- [Data records]
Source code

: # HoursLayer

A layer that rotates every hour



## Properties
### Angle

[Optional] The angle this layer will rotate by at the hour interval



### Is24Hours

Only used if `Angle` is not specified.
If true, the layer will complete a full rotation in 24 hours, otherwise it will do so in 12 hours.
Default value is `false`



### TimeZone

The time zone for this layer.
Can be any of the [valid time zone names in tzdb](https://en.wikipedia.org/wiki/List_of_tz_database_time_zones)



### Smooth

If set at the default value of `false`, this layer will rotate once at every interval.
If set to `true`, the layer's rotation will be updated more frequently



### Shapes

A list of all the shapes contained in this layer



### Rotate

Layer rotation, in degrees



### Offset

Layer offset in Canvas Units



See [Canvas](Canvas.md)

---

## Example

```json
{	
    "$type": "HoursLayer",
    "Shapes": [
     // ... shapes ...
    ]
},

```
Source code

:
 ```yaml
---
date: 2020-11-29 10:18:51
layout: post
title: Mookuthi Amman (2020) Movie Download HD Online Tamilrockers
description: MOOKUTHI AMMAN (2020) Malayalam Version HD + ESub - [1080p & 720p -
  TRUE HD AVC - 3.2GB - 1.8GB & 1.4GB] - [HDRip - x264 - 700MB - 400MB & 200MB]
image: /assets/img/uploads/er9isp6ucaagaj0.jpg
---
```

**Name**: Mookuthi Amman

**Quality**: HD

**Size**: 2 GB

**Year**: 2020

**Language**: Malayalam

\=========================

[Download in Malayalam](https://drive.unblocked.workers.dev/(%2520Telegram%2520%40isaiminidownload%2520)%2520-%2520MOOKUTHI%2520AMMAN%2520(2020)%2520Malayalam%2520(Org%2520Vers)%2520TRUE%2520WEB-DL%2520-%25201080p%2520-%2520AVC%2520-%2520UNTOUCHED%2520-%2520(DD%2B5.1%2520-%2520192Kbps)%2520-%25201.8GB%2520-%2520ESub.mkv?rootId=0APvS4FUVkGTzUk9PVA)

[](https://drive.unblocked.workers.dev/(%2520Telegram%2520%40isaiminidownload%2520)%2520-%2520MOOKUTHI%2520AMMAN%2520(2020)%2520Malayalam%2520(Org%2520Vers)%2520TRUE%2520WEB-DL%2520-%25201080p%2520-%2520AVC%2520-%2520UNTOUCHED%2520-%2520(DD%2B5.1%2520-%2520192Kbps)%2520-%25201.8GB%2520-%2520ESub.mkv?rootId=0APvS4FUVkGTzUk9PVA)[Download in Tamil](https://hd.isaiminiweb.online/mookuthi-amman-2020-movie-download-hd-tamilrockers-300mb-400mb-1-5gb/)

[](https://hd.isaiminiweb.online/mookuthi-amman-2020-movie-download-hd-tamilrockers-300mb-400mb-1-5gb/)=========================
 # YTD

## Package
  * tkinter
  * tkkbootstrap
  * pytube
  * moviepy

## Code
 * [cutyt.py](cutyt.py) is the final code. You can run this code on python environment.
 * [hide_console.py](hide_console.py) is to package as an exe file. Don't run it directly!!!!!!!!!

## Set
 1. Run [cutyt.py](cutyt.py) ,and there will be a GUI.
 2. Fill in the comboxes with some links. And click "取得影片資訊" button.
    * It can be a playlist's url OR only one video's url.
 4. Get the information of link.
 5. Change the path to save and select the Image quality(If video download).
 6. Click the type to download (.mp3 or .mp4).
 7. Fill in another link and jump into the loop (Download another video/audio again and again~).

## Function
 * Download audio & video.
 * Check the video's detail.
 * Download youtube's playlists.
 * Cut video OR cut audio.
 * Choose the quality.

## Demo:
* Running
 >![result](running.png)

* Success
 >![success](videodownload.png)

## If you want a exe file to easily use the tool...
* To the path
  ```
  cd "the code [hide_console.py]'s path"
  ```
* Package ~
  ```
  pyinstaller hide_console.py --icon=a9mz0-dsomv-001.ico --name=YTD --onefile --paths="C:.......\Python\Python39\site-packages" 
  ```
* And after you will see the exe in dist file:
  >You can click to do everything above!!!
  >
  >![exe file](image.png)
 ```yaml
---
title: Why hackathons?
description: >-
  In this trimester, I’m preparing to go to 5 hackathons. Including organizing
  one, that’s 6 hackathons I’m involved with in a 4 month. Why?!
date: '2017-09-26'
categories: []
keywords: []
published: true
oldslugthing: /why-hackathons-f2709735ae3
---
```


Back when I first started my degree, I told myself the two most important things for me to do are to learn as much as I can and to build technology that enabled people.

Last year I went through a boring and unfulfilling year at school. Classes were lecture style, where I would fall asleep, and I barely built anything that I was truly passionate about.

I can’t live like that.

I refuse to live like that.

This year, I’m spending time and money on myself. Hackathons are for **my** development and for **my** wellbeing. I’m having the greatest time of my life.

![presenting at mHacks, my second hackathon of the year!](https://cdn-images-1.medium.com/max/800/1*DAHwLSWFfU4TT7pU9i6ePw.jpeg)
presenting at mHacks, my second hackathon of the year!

- [Assignment] Return exactly, and only, the lines above starting at the line that contains "audio & video." and ending at the line that contains "And after you".

- [Result for this exercise]
 * Download audio & video.
 * Check the video's detail.
 * Download youtube's playlists.
 * Cut video OR cut audio.
 * Choose the quality.

## Demo:
* Running
 >![result](running.png)

* Success
 >![success](videodownload.png)

## If you want a exe file to easily use the tool...
* To the path
  ```
  cd "the code [hide_console.py]'s path"
  ```
* Package ~
  ```
  pyinstaller hide_console.py --icon=a9mz0-dsomv-001.ico --name=YTD --onefile --paths="C:.......\Python\Python39\site-packages" 
  ```
* And after you will see the exe in dist file:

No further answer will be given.